*DIRECTIONS*. Report how many lines in the records below contain the word "subsubsection". Give only the number.

Items listed in a dataset:
⁂
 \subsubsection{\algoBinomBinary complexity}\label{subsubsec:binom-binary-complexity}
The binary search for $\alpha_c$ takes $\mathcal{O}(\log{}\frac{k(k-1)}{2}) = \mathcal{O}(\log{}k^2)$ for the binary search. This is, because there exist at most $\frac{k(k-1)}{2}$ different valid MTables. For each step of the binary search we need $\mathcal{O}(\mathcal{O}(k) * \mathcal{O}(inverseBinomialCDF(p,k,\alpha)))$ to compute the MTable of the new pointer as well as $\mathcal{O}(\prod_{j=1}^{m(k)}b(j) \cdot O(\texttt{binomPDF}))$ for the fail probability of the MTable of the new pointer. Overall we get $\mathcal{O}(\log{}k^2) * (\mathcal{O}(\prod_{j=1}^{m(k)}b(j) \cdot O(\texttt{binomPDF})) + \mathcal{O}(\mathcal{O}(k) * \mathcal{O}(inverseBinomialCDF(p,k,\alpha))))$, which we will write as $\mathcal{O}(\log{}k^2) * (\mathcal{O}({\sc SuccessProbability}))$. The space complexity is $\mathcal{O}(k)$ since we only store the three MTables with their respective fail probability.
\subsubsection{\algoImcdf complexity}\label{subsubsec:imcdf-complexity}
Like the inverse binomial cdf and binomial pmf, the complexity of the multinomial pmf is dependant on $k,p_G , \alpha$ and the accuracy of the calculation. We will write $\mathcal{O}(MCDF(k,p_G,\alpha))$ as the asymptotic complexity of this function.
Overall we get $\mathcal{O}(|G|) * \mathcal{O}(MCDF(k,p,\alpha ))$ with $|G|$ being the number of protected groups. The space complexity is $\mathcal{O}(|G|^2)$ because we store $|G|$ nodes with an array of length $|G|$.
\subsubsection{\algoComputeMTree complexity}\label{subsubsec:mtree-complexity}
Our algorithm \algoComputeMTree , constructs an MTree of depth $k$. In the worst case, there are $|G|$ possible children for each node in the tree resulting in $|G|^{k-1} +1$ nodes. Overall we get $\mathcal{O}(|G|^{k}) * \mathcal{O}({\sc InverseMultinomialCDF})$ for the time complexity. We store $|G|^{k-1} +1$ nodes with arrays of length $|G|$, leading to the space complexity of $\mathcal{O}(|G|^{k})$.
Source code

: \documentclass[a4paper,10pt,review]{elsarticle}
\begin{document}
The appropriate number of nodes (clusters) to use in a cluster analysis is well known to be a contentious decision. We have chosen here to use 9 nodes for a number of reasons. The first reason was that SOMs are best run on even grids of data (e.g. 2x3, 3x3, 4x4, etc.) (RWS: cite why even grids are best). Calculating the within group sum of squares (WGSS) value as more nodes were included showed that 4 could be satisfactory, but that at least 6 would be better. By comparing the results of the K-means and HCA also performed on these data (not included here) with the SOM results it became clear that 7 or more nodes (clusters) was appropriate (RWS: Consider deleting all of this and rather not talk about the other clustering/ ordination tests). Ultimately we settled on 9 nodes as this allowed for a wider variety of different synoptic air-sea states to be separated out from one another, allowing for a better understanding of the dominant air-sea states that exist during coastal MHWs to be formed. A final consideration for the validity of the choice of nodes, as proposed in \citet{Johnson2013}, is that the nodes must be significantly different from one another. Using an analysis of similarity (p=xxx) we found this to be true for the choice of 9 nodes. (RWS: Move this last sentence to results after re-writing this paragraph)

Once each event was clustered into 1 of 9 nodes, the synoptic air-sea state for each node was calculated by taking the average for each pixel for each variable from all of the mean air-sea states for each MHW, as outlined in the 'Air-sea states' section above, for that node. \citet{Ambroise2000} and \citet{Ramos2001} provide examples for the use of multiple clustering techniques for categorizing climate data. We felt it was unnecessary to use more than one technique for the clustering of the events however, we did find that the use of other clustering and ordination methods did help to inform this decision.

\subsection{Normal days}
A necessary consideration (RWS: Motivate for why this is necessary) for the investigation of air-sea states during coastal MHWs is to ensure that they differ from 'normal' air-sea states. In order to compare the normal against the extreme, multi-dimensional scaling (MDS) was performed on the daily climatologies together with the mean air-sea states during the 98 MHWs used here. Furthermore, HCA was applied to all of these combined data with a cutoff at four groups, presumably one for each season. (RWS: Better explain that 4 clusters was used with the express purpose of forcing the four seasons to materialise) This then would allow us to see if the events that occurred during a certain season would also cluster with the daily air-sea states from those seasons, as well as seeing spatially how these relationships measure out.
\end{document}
⁂
*EXERCISE RESULT*. 3